Many people chose to invest their money in real estate hoping for a return on their invested capital. Real estate is a popular investing tool because it has many advantages. A few being; monthly cash fl0w, tax shelter and leverage to name a few. Every investment comes with risk and real estate has its own set of risks. Some things to take into account when investing in real estate are the different types of risk associated. These are; management risk, inflation risk and financial risk.

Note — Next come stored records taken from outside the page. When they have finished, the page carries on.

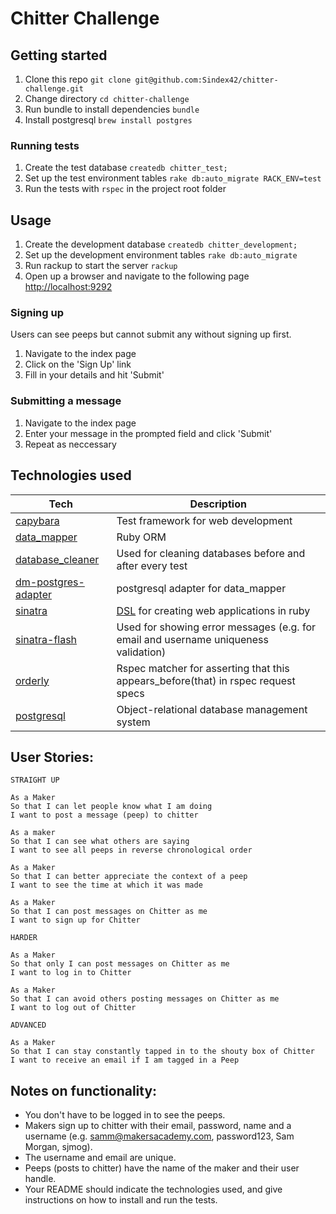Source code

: Chitter Challenge
=================

## Getting started

1. Clone this repo `git clone git@github.com:Sindex42/chitter-challenge.git`
2. Change directory `cd chitter-challenge`
3. Run bundle to install dependencies `bundle`
4. Install postgresql `brew install postgres`

### Running tests

1. Create the test database `createdb chitter_test;`
2. Set up the test environment tables `rake db:auto_migrate RACK_ENV=test`
3. Run the tests with `rspec` in the project root folder

## Usage

1. Create the development database `createdb chitter_development;`
2. Set up the development environment tables `rake db:auto_migrate`
3. Run rackup to start the server `rackup`
4. Open up a browser and navigate to the following page [http://localhost:9292](http://localhost:9292)

### Signing up

Users can see peeps but cannot submit any without signing up first.

1. Navigate to the index page
2. Click on the 'Sign Up' link
3. Fill in your details and hit 'Submit'

### Submitting a message

1. Navigate to the index page
2. Enter your message in the prompted field and click 'Submit'
3. Repeat as neccessary

## Technologies used

Tech | Description
------------- |-------------
[capybara](https://github.com/teamcapybara/capybara) | Test framework for web development
[data_mapper](http://datamapper.org/) | Ruby ORM |
[database_cleaner](https://github.com/DatabaseCleaner/database_cleaner) | Used for cleaning databases before and after every test
[dm-postgres-adapter](https://github.com/datamapper/dm-postgres-adapter) | postgresql adapter for data_mapper
[sinatra](http://sinatrarb.com/) | [DSL](https://en.wikipedia.org/wiki/Domain-specific_language) for creating web applications in ruby
[sinatra-flash](https://github.com/SFEley/sinatra-flash) | Used for showing error messages (e.g. for email and username uniqueness validation)
[orderly](https://github.com/jmondo/orderly) | Rspec matcher for asserting that this appears_before(that) in rspec request specs
[postgresql](https://www.postgresql.org/) | Object-relational database management system


User Stories:
-------
```
STRAIGHT UP

As a Maker
So that I can let people know what I am doing  
I want to post a message (peep) to chitter

As a maker
So that I can see what others are saying  
I want to see all peeps in reverse chronological order

As a Maker
So that I can better appreciate the context of a peep
I want to see the time at which it was made

As a Maker
So that I can post messages on Chitter as me
I want to sign up for Chitter

HARDER

As a Maker
So that only I can post messages on Chitter as me
I want to log in to Chitter

As a Maker
So that I can avoid others posting messages on Chitter as me
I want to log out of Chitter

ADVANCED

As a Maker
So that I can stay constantly tapped in to the shouty box of Chitter
I want to receive an email if I am tagged in a Peep
```

Notes on functionality:
------

* You don't have to be logged in to see the peeps.
* Makers sign up to chitter with their email, password, name and a username (e.g. samm@makersacademy.com, password123, Sam Morgan, sjmog).
* The username and email are unique.
* Peeps (posts to chitter) have the name of the maker and their user handle.
* Your README should indicate the technologies used, and give instructions on how to install and run the tests.
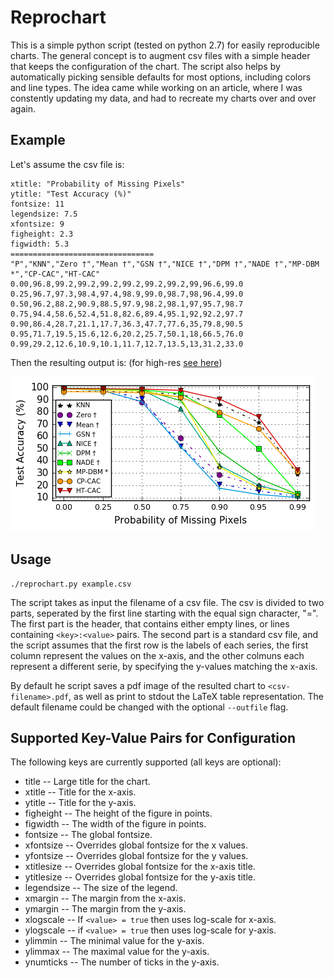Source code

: # Reprochart

This is a simple python script (tested on python 2.7) for easily reproducible charts. The general concept is to augment csv files with a simple header that keeps the configuration of the chart. The script also helps by automatically picking sensible defaults for most options, including colors and line types. The idea came while working on an article, where I was constently updating my data, and had to recreate my charts over and over again.

## Example

Let's assume the csv file is:
```
xtitle: "Probability of Missing Pixels"
ytitle: "Test Accuracy (%)"
fontsize: 11
legendsize: 7.5
xfontsize: 9
figheight: 2.3
figwidth: 5.3
================================
"P","KNN","Zero †","Mean †","GSN †","NICE †","DPM †","NADE †","MP-DBM *","CP-CAC","HT-CAC"
0.00,96.8,99.2,99.2,99.2,99.2,99.2,99.2,99,96.6,99.0
0.25,96.7,97.3,98.4,97.4,98.9,99.0,98.7,98,96.4,99.0
0.50,96.2,88.2,90.9,88.5,97.9,98.2,98.1,97,95.7,98.7
0.75,94.4,58.6,52.4,51.8,82.6,89.4,95.1,92,92.2,97.7
0.90,86.4,28.7,21.1,17.7,36.3,47.7,77.6,35,79.8,90.5
0.95,71.7,19.5,15.6,12.6,20.2,25.7,50.1,18,66.5,76.0
0.99,29.2,12.6,10.9,10.1,11.7,12.7,13.5,13,31.2,33.0
```

Then the resulting output is: (for high-res [see here](examples/example1.pdf))

![Example chart](examples/example1.png)

## Usage

```
./reprochart.py example.csv
```

The script takes as input the filename of a csv file. The csv is divided to two parts, seperated by the first line starting with the equal sign character, "=". The first part is the header, that contains either empty lines, or lines containing ``<key>:<value>`` pairs. The second part is a standard csv file, and the script assumes that the first row is the labels of each series, the first column represent the values on the x-axis, and the other colmuns each represent a different serie, by specifying the y-values matching the x-axis.

By default he script saves a pdf image of the resulted chart to ``<csv-filename>.pdf``, as well as print to stdout the LaTeX table representation. The default filename could be changed with the optional ``--outfile`` flag.

## Supported Key-Value Pairs for Configuration

The following keys are currently supported (all keys are optional):

 * title -- Large title for the chart.
 * xtitle -- Title for the x-axis.
 * ytitle -- Title for the y-axis.
 * figheight -- The height of the figure in points.
 * figwidth -- The width of the figure in points.
 * fontsize -- The global fontsize.
 * xfontsize -- Overrides global fontsize for the x values.
 * yfontsize -- Overrides global fontsize for the y values.
 * xtitlesize -- Overrides global fontsize for the x-axis title.
 * ytitlesize -- Overrides global fontsize for the y-axis title.
 * legendsize -- The size of the legend.
 * xmargin -- The margin from the x-axis.
 * ymargin -- The margin from the y-axis.
 * xlogscale -- If ``<value> = true`` then uses log-scale for x-axis.
 * ylogscale -- if ``<value> = true`` then uses log-scale for y-axis.
 * ylimmin -- The minimal value for the y-axis.
 * ylimmax -- The maximal value for the y-axis.
 * ynumticks -- The number of ticks in the y-axis.
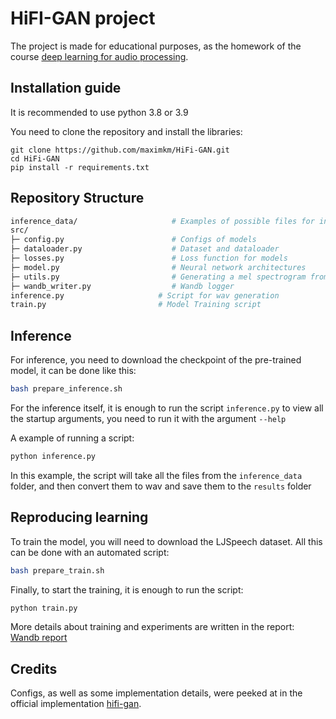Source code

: # HiFI-GAN project
The project is made for educational purposes, as the homework of the course [deep learning for audio processing](https://github.com/markovka17/dla).

## Installation guide
It is recommended to use python 3.8 or 3.9

You need to clone the repository and install the libraries:
```shell
git clone https://github.com/maximkm/HiFi-GAN.git
cd HiFi-GAN
pip install -r requirements.txt
```

## Repository Structure

```bash
inference_data/                     # Examples of possible files for inference
src/
├─ config.py                        # Configs of models
├─ dataloader.py                    # Dataset and dataloader
├─ losses.py                        # Loss function for models
├─ model.py                         # Neural network architectures
├─ utils.py                         # Generating a mel spectrogram from audio
├─ wandb_writer.py                  # Wandb logger
inference.py                     # Script for wav generation
train.py                         # Model Training script
```

## Inference

For inference, you need to download the checkpoint of the pre-trained model, it can be done like this:

```bash
bash prepare_inference.sh
```

For the inference itself, it is enough to run the script `inference.py` to view all the startup arguments, you need to run it with the argument `--help`

A example of running a script:

```bash
python inference.py
```

In this example, the script will take all the files from the `inference_data` folder, and then convert them to wav and save them to the `results` folder

## Reproducing learning

To train the model, you will need to download the LJSpeech dataset. All this can be done with an automated script:

```bash
bash prepare_train.sh
```

Finally, to start the training, it is enough to run the script:

```bash
python train.py
```

More details about training and experiments are written in the report: [Wandb report](https://wandb.ai/maximkm/HiFi-GAN/reports/-HiFi-GAN--VmlldzozMTk3MDI1)

## Credits

Configs, as well as some implementation details, were peeked at in the official implementation [hifi-gan](https://github.com/jik876/hifi-gan).
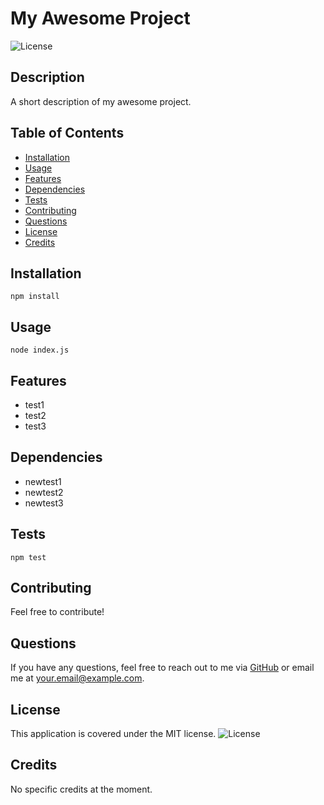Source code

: # My Awesome Project

![License](https://img.shields.io/badge/License-MIT-blue.svg)

## Description
A short description of my awesome project.

## Table of Contents
- [Installation](#installation)
- [Usage](#usage)
- [Features](#features)
- [Dependencies](#dependencies)
- [Tests](#tests)
- [Contributing](#contributing)
- [Questions](#questions)
- [License](#license)
- [Credits](#credits)

## Installation
```
npm install
```

## Usage
```
node index.js
```

## Features
- test1
- test2
- test3

## Dependencies
- newtest1
- newtest2
- newtest3

## Tests
```
npm test
```

## Contributing
Feel free to contribute!

## Questions
If you have any questions, feel free to reach out to me via [GitHub](https://github.com/your-username) or email me at your.email@example.com.

## License
This application is covered under the MIT license. ![License](https://img.shields.io/badge/License-MIT-blue.svg)

## Credits
No specific credits at the moment.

Monthly cash flow is very attractive to many people looking to invest in real estate. As our textbook states “cash flow is generally an important benefit to most real estate investors” (Diaz & Hanz pg 234). Not all properties have the ability to generate great cash flows. When looking to invest in real estate for monthly cash flows the best market to look into is multi family and warehouse properties. For these have better potential to give larger monthly cash flows. The definition of cash flow is “the excess of cash revenues over cash outlays in a give period of time (not including non-cash expenses)” www.wordnetweb.princeton.edu. A cash flow is what money is left over after paying the debt service, which is the mortgage and interest expense on the loan. Other expenses and factors that need to be taken into account are vacancy and credit loss and operating expenses. What most investors should include in their cash flow account is a reserve account. Many serious investors have such an account which helps pay for improvements and replacements. Real estate is a depreciating asset, which means that often appliances and parts of the house need to be kept up or replaced frequently. Accounting for replacements is very important because it represents the true value of money left in the investor’s pocket.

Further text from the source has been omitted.